A Matter of Choice

A Matter of Choice

Part I


“His lord said unto him, Well done, good and faithful servant; thou hast been faithful over a few things, I will make thee ruler over many things: enter thou into the joy of thy lord.”
Matthew 25:23

The term “Hobson’s Choice” crept into the English language in the late seventeenth century. Thomas Hobson was then a liveryman in Cambridge, England. And, according to his established policy, every customer who came to his stables to rent a horse was required to take the horse that stood nearest the door. The customer had no option. It was the horse nearest the door or no horse at all.

The “Parable of the Talents” in today’s text gives us a “Hobson’s Choice.” If we want to experience the abundant life that the Lord Jesus Christ offers us and if we want to grow into the uniquely beautiful person God created us to be, we must accept the Cross the Lord Jesus Christ offers us.

It’s a “Hobson’s Choice” in that there is no alternative. If we want to enter into the joy of the Lord, we have no options. “And whosoever doth not bear his cross, and come after me, cannot be my disciple” (Luke 14:27).

In the matter of crosses, the Lord Jesus Christ deals with us individually. When you come to Him in search of the peace that the world cannot give (John 14:27) “that your joy may be full” (1 John 1:4), you will discover, “standing next to the door,” so to speak, the cross that has been fashioned for your life and no one else’s.

If you want to experience the abundant life that is available to you, then you must take up that cross. That means you must be willing to take your whole life–your individual and unique life–and invest it in the Lord’s service.

In today’s Lesson, the Lord Jesus Christ tells the story of a man who entrusts various sums of money to his servants before going on a journey. When he returns from his trip, he asks the servants to give an accounting of how they invested the money so that he can reward them according to their earnings.

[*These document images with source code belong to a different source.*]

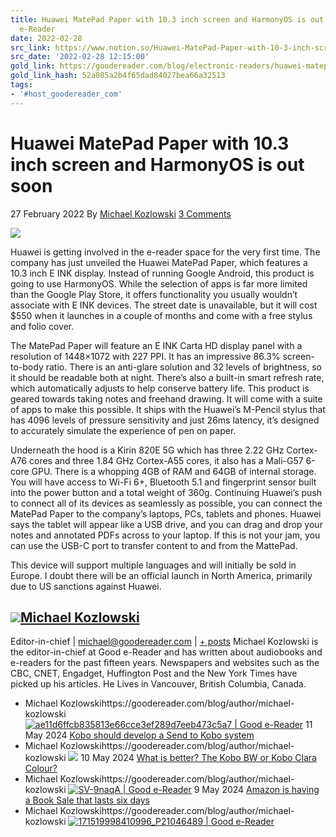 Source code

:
 ```yaml
---
title: Huawei MatePad Paper with 10.3 inch screen and HarmonyOS is out soon - Good
  e-Reader
date: 2022-02-28
src_link: https://www.notion.so/Huawei-MatePad-Paper-with-10-3-inch-screen-and-HarmonyOS-is-out-soon-Good-e-Reader-121e7cfb0ec943bcb6393e44461ee026
src_date: '2022-02-28 12:15:00'
gold_link: https://goodereader.com/blog/electronic-readers/huawei-matepad-paper-with-10-3-inch-screen-and-harmonyos-is-out-soon
gold_link_hash: 52a085a2b4f65dad84027bea66a32513
tags:
- '#host_goodereader_com'
---
```


Huawei MatePad Paper with 10.3 inch screen and HarmonyOS is out soon
====================================================================

27 February 2022 By [Michael Kozlowski](https://goodereader.com/blog/author/michael-kozlowski) [3 Comments](https://goodereader.com/blog/electronic-readers/huawei-matepad-paper-with-10-3-inch-screen-and-harmonyos-is-out-soon#comments)

[![](https://assets.goodereader.com/blog/uploads/images/2022/02/27223021/huawei-matepad-paper-1500x1001-1.jpg)](https://assets.goodereader.com/blog/uploads/images/2022/02/27223021/huawei-matepad-paper-1500x1001-1.jpg)

Huawei is getting involved in the e-reader space for the very first time. The company has just unveiled the Huawei MatePad Paper, which features a 10.3 inch E INK display. Instead of running Google Android, this product is going to use HarmonyOS. While the selection of apps is far more limited than the Google Play Store, it offers functionality you usually wouldn’t associate with E INK devices. The street date is unavailable, but it will cost $550 when it launches in a couple of months and come with a free stylus and folio cover.

The MatePad Paper will feature an E INK Carta HD display panel with a resolution of 1448×1072 with 227 PPI. It has an impressive 86.3% screen-to-body ratio. There is an anti-glare solution and 32 levels of brightness, so it should be readable both at night. There’s also a built-in smart refresh rate, which automatically adjusts to help conserve battery life. This product is geared towards taking notes and freehand drawing. It will come with a suite of apps to make this possible. It ships with the Huawei’s M-Pencil stylus that has 4096 levels of pressure sensitivity and just 26ms latency, it’s designed to accurately simulate the experience of pen on paper.

Underneath the hood is a Kirin 820E 5G which has three 2.22 GHz Cortex-A76 cores and three 1.84 GHz Cortex-A55 cores, it also has a Mali-G57 6-core GPU. There is a whopping 4GB of RAM and 64GB of internal storage. You will have access to Wi-Fi 6+, Bluetooth 5.1 and fingerprint sensor built into the power button and a total weight of 360g. Continuing Huawei’s push to connect all of its devices as seamlessly as possible, you can connect the MatePad Paper to the company’s laptops, PCs, tablets and phones. Huawei says the tablet will appear like a USB drive, and you can drag and drop your notes and annotated PDFs across to your laptop. If this is not your jam, you can use the USB-C port to transfer content to and from the MattePad.

This device will support multiple languages and will initially be sold in Europe. I doubt there will be an official launch in North America, primarily due to US sanctions against Huawei.


[![](https://goodereader.com/blog/wp-content/litespeed/avatar/804848a93a57f27cc4e217254a10a707.jpg?ver=1715408041)](https://goodereader.com/blog/author/michael-kozlowski)[Michael Kozlowski](https://goodereader.com/blog/author/michael-kozlowski)
--------------------------------------------------------------------------

Editor-in-chief
| [michael@goodereader.com](mailto:michael@goodereader.com)
|  [+ posts](javascript:ToggleAuthorshipData(5506777652,%20'user-40')) Michael Kozlowski is the editor-in-chief at Good e-Reader and has written about audiobooks and e-readers for the past fifteen years. Newspapers and websites such as the CBC, CNET, Engadget, Huffington Post and the New York Times have picked up his articles. He Lives in Vancouver, British Columbia, Canada.

* Michael Kozlowskihttps://goodereader.com/blog/author/michael-kozlowski
[![](https://assets.goodereader.com/blog/uploads/images/2024/05/11020922/ae11d6ffcb835813e66cce3ef289d7eeb473c5a7-150x100.jpeg "ae11d6ffcb835813e66cce3ef289d7eeb473c5a7 | Good e-Reader")](https://goodereader.com/blog/commentary/kobo-should-develop-a-send-to-kobo-system) 
11 May 2024
[Kobo should develop a Send to Kobo system](https://goodereader.com/blog/commentary/kobo-should-develop-a-send-to-kobo-system)
* Michael Kozlowskihttps://goodereader.com/blog/author/michael-kozlowski
![](https://goodereader.com/blog/wp-content/plugins/molongui-authorship/assets/img/related_placeholder.svg)
10 May 2024
[What is better? The Kobo BW or Kobo Clara Colour?](https://goodereader.com/blog/electronic-readers/what-is-better-the-kobo-bw-or-kobo-clara-colour)
* Michael Kozlowskihttps://goodereader.com/blog/author/michael-kozlowski
[![](https://assets.goodereader.com/blog/uploads/images/2024/05/09011730/SV-9naqA-150x113.jpeg "SV-9naqA | Good e-Reader")](https://goodereader.com/blog/kindle/amazon-is-having-a-book-sale-that-lasts-six-days) 
9 May 2024
[Amazon is having a Book Sale that lasts six days](https://goodereader.com/blog/kindle/amazon-is-having-a-book-sale-that-lasts-six-days)
* Michael Kozlowskihttps://goodereader.com/blog/author/michael-kozlowski
[![](https://assets.goodereader.com/blog/uploads/images/2024/05/08162636/171519998410996_P21046489-150x95.jpg "171519998410996_P21046489 | Good e-Reader")](https://goodereader.com/blog/e-paper/e-ink-spectra-6-won-2024-display-industry-award-from-sid)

The first servant invested all he had been given and so he was able to return double the amount of his master. The master says, “Well done, good and faithful servant; thou hast been faithful over a few things, I will make thee ruler over many things: enter thou into the joy of the lord.”

Part II

Matthew 25:23

If you are truly striving to serve God you must choose to develop a servant’s heart. I think, as a Christian, we all want to be faithful servants. Remember what our text says:
“Well done, good and faithful servant; thou hast been faithful over a few things, I will make thee ruler over many things: enter thou into the joy of the lord.”

How do we develop a servant’s heart? In Joshua 24:15 it is written:
“And if it seem evil unto you to serve the Lord, choose you this day whom ye will serve; whether the gods which your fathers served that were on the other side of the flood, or the gods of the Amorites, in whose land ye dwell: but as for me and my house, we will serve the Lord.”

But, we will not concentrate on Joshua in today’s Lesson because I would like to share with you a comparatively unknown servant of the Lord. Let’s look at 2 Chronicles 17:16:
“And next him was Amasiah the son of Zichri, who willingly offered himself unto the Lord, and with him two hundred thousand mighty men of valor.”

Why is one’s service that which often “makes” his/her reputation? What is there about the way we serve that opens up our hearts and allows others to look inside of us? Is “service” REALLY an important litmus test of one’s Christianity?

In 2 Chronicles 17:16 we are introduced to a man whose work has “made” him beloved and known by all who study the Scriptures. The context of our study is in discussing the reign of king Jehoshaphat of Judah, who was very religious (2 Chronicles 17:3,4).

The blemish in Jehoshaphat’s tenure as king was his continued fellowship with those brethren who had forsaken God’s commands (cf. 1 Kings 22).

He instituted a system of public instruction of the Law so that all would know, understand, and obey God’s commands. The King established courts of justice throughout Judah. During Jehoshaphat’s reign a vast army was maintained to defend the nation.

In Jehoshaphat’s army there was a soldier who was distinctive; he stood out. His name was “Amasiah.” This is the only time in Scripture that he is mentioned. We know nothing further concerning him, his family, or his future.

However he leaves a lasting memory of one who was willing to offer himself to the Lord’s service. We do not know what he did to be remembered with such a striking epitaph, but what a marvelous compliment!